Bullion Remains Under Pressure Despite Elevated Indian Prices
Gold prices continue to hover near a seven-month low in global markets, extending losses for a third consecutive session as a stronger U.S. dollar and expectations of higher interest rates weigh on investor sentiment. The decline reflects changing market expectations around monetary policy, with investors increasingly betting that U.S. rates may remain elevated for longer than previously anticipated.
While international bullion prices have softened, Indian consumers are seeing a more nuanced picture. Domestic gold prices remain relatively high due to currency movements, import costs and taxes, limiting the extent to which global declines translate into lower retail rates.
Why Gold Is Losing Momentum
Gold is traditionally viewed as a safe-haven asset, but unlike bonds or savings instruments, it does not generate interest income. As a result, higher interest rates tend to reduce its attractiveness because investors can earn better returns elsewhere.
The recent strength in the U.S. dollar has further pressured gold. Since gold is priced globally in dollars, a stronger greenback makes the metal more expensive for buyers using other currencies, often reducing international demand.
This inverse relationship between gold and the dollar has been one of the primary drivers behind the current decline. Markets are also factoring in the possibility that the U.S. Federal Reserve may maintain a cautious approach toward rate cuts, keeping pressure on precious metals.
Gold Prices in India Today
Despite weakness in international markets, gold continues to trade at elevated levels in India.
As of the latest available rates:
· 24-carat gold: Approximately ₹14,585 per gram, or around ₹1,45,850 per 10 grams.
· 22-carat gold: Approximately ₹13,535 per gram, or around ₹1,35,350 per 10 grams.
Some retail platforms report slightly different prices depending on location, taxes and product categories, but overall valuations remain significantly above historical averages.
The divergence between global weakness and domestic resilience highlights the impact of exchange rates and local market factors on Indian gold pricing.
Other Precious Metals: Mixed Trends Continue
The broader precious-metals market is also experiencing varied movements.

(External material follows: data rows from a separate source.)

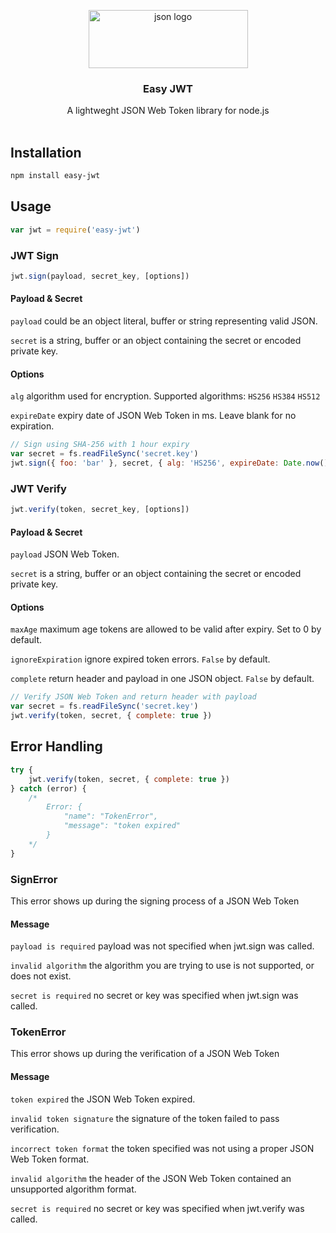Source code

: <p align="center">
<img src="https://pozirau.github.io/easy-jwt/json.png" alt="json logo" width="255" height="93">
</p>

<h3 align="center">Easy JWT</h3>

<p align="center">
  A lightweght JSON Web Token library for node.js
  <br>
  <br>
</p>

## Installation

```bash
npm install easy-jwt
```

## Usage

```js
var jwt = require('easy-jwt')
```

### JWT Sign

```js
jwt.sign(payload, secret_key, [options])
```

#### Payload & Secret

`payload` could be an object literal, buffer or string representing valid JSON. 

`secret` is a string, buffer or an object containing the secret or encoded private key.

#### Options

`alg` algorithm used for encryption. Supported algorithms: `HS256` `HS384` `HS512`

`expireDate` expiry date of JSON Web Token in ms. Leave blank for no expiration.

```js
// Sign using SHA-256 with 1 hour expiry
var secret = fs.readFileSync('secret.key')
jwt.sign({ foo: 'bar' }, secret, { alg: 'HS256', expireDate: Date.now() + 3600000 })
```

### JWT Verify

```js
jwt.verify(token, secret_key, [options])
```

#### Payload & Secret

`payload` JSON Web Token. 

`secret` is a string, buffer or an object containing the secret or encoded private key.

#### Options

`maxAge` maximum age tokens are allowed to be valid after expiry. Set to 0 by default.

`ignoreExpiration` ignore expired token errors. `False` by default.

`complete` return header and payload in one JSON object. `False` by default.

```js
// Verify JSON Web Token and return header with payload
var secret = fs.readFileSync('secret.key')
jwt.verify(token, secret, { complete: true })
```

## Error Handling

```js
try {
    jwt.verify(token, secret, { complete: true })
} catch (error) {
    /*
        Error: {
            "name": "TokenError",
            "message": "token expired"
        }
    */
}
```

### SignError

This error shows up during the signing process of a JSON Web Token

#### Message

`payload is required` payload was not specified when jwt.sign was called.

`invalid algorithm` the algorithm you are trying to use is not supported, or does not exist.

`secret is required` no secret or key was specified when jwt.sign was called.

### TokenError

This error shows up during the verification of a JSON Web Token

#### Message

`token expired` the JSON Web Token expired.

`invalid token signature` the signature of the token failed to pass verification.

`incorrect token format` the token specified was not using a proper JSON Web Token format.

`invalid algorithm` the header of the JSON Web Token contained an unsupported algorithm format.

`secret is required` no secret or key was specified when jwt.verify was called.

· Silver: Around $57.26 per ounce internationally.
· Platinum: Approximately $1,571.95 per ounce globally and about ₹5,410 per gram in India.
· Palladium: Trading near $1,181.46 per ounce, showing modest gains compared to other metals.
While silver and platinum have softened alongside gold, palladium has demonstrated relative resilience. This divergence reflects differences in industrial demand, supply conditions and investor positioning across metals.
What Should Buyers and Investors Do?
For jewellery buyers, the current correction could provide an opportunity to stagger purchases rather than making large one-time commitments. Since domestic prices remain elevated, averaging purchases over time may help manage price volatility.
Long-term investors should closely monitor two factors: the direction of the U.S. dollar and movements in the Indian rupee. Even if global gold prices decline further, currency fluctuations can significantly influence local prices.
Investors seeking diversification may also evaluate silver and platinum, though gold remains the dominant hedge against economic uncertainty.
Global Weakness, Local Resilience
Gold's current softness reflects broader macroeconomic forces rather than a collapse in long-term demand. Stronger U.S. dollar conditions and expectations of higher interest rates have reduced bullion's appeal in global markets, pushing prices toward seven-month lows. However, Indian buyers continue to face relatively high local prices due to currency and tax factors. The near-term outlook will largely depend on U.S. monetary policy and dollar movements. For buyers and investors, patience, gradual accumulation and close attention to global trends remain the most prudent strategies in an uncertain market environment.